══ DATASET EXTRACT ══
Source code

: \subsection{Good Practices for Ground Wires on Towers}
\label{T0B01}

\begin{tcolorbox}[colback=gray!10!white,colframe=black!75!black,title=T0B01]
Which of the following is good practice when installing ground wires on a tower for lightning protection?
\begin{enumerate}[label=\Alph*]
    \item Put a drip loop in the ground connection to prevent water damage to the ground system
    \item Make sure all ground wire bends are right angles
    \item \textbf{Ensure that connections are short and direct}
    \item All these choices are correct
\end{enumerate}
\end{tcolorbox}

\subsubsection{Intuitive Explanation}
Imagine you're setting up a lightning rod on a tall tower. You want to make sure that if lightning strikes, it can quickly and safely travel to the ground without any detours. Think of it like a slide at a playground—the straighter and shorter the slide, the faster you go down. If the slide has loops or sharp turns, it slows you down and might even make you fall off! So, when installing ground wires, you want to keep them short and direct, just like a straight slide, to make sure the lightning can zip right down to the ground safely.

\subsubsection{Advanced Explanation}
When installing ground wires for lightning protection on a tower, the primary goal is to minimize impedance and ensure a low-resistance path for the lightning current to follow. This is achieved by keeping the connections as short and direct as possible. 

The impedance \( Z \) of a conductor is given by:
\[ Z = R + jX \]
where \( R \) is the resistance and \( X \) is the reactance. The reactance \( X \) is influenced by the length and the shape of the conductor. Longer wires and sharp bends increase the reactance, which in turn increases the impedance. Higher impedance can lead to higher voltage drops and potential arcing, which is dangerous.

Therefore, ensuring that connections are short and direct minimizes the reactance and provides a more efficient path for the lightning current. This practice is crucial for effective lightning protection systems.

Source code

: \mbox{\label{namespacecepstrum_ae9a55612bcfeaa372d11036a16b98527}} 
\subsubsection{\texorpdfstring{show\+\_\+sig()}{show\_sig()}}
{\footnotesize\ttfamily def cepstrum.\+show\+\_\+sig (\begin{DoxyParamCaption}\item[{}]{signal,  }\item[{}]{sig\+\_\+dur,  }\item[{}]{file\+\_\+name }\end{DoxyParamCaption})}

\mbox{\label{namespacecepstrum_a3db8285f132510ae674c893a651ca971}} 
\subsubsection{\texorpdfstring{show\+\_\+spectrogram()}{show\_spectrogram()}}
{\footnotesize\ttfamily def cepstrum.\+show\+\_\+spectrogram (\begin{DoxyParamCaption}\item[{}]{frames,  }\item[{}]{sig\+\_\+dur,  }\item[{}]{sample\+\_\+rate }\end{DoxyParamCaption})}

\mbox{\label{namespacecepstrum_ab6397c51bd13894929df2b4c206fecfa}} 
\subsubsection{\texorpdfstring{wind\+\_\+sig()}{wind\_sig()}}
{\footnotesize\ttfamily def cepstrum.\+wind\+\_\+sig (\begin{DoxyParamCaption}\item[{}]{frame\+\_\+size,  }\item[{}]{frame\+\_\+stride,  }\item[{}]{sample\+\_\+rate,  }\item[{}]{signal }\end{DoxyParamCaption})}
═══
**WHAT TO WORK ON:** Please restate the data word for word, every record included.

**ANSWER:**
Source code

: \subsection{Good Practices for Ground Wires on Towers}
\label{T0B01}

\begin{tcolorbox}[colback=gray!10!white,colframe=black!75!black,title=T0B01]
Which of the following is good practice when installing ground wires on a tower for lightning protection?
\begin{enumerate}[label=\Alph*]
    \item Put a drip loop in the ground connection to prevent water damage to the ground system
    \item Make sure all ground wire bends are right angles
    \item \textbf{Ensure that connections are short and direct}
    \item All these choices are correct
\end{enumerate}
\end{tcolorbox}

\subsubsection{Intuitive Explanation}
Imagine you're setting up a lightning rod on a tall tower. You want to make sure that if lightning strikes, it can quickly and safely travel to the ground without any detours. Think of it like a slide at a playground—the straighter and shorter the slide, the faster you go down. If the slide has loops or sharp turns, it slows you down and might even make you fall off! So, when installing ground wires, you want to keep them short and direct, just like a straight slide, to make sure the lightning can zip right down to the ground safely.

\subsubsection{Advanced Explanation}
When installing ground wires for lightning protection on a tower, the primary goal is to minimize impedance and ensure a low-resistance path for the lightning current to follow. This is achieved by keeping the connections as short and direct as possible. 

The impedance \( Z \) of a conductor is given by:
\[ Z = R + jX \]
where \( R \) is the resistance and \( X \) is the reactance. The reactance \( X \) is influenced by the length and the shape of the conductor. Longer wires and sharp bends increase the reactance, which in turn increases the impedance. Higher impedance can lead to higher voltage drops and potential arcing, which is dangerous.

Therefore, ensuring that connections are short and direct minimizes the reactance and provides a more efficient path for the lightning current. This practice is crucial for effective lightning protection systems.

Source code

: \mbox{\label{namespacecepstrum_ae9a55612bcfeaa372d11036a16b98527}} 
\subsubsection{\texorpdfstring{show\+\_\+sig()}{show\_sig()}}
{\footnotesize\ttfamily def cepstrum.\+show\+\_\+sig (\begin{DoxyParamCaption}\item[{}]{signal,  }\item[{}]{sig\+\_\+dur,  }\item[{}]{file\+\_\+name }\end{DoxyParamCaption})}

\mbox{\label{namespacecepstrum_a3db8285f132510ae674c893a651ca971}} 
\subsubsection{\texorpdfstring{show\+\_\+spectrogram()}{show\_spectrogram()}}
{\footnotesize\ttfamily def cepstrum.\+show\+\_\+spectrogram (\begin{DoxyParamCaption}\item[{}]{frames,  }\item[{}]{sig\+\_\+dur,  }\item[{}]{sample\+\_\+rate }\end{DoxyParamCaption})}

\mbox{\label{namespacecepstrum_ab6397c51bd13894929df2b4c206fecfa}} 
\subsubsection{\texorpdfstring{wind\+\_\+sig()}{wind\_sig()}}
{\footnotesize\ttfamily def cepstrum.\+wind\+\_\+sig (\begin{DoxyParamCaption}\item[{}]{frame\+\_\+size,  }\item[{}]{frame\+\_\+stride,  }\item[{}]{sample\+\_\+rate,  }\item[{}]{signal }\end{DoxyParamCaption})}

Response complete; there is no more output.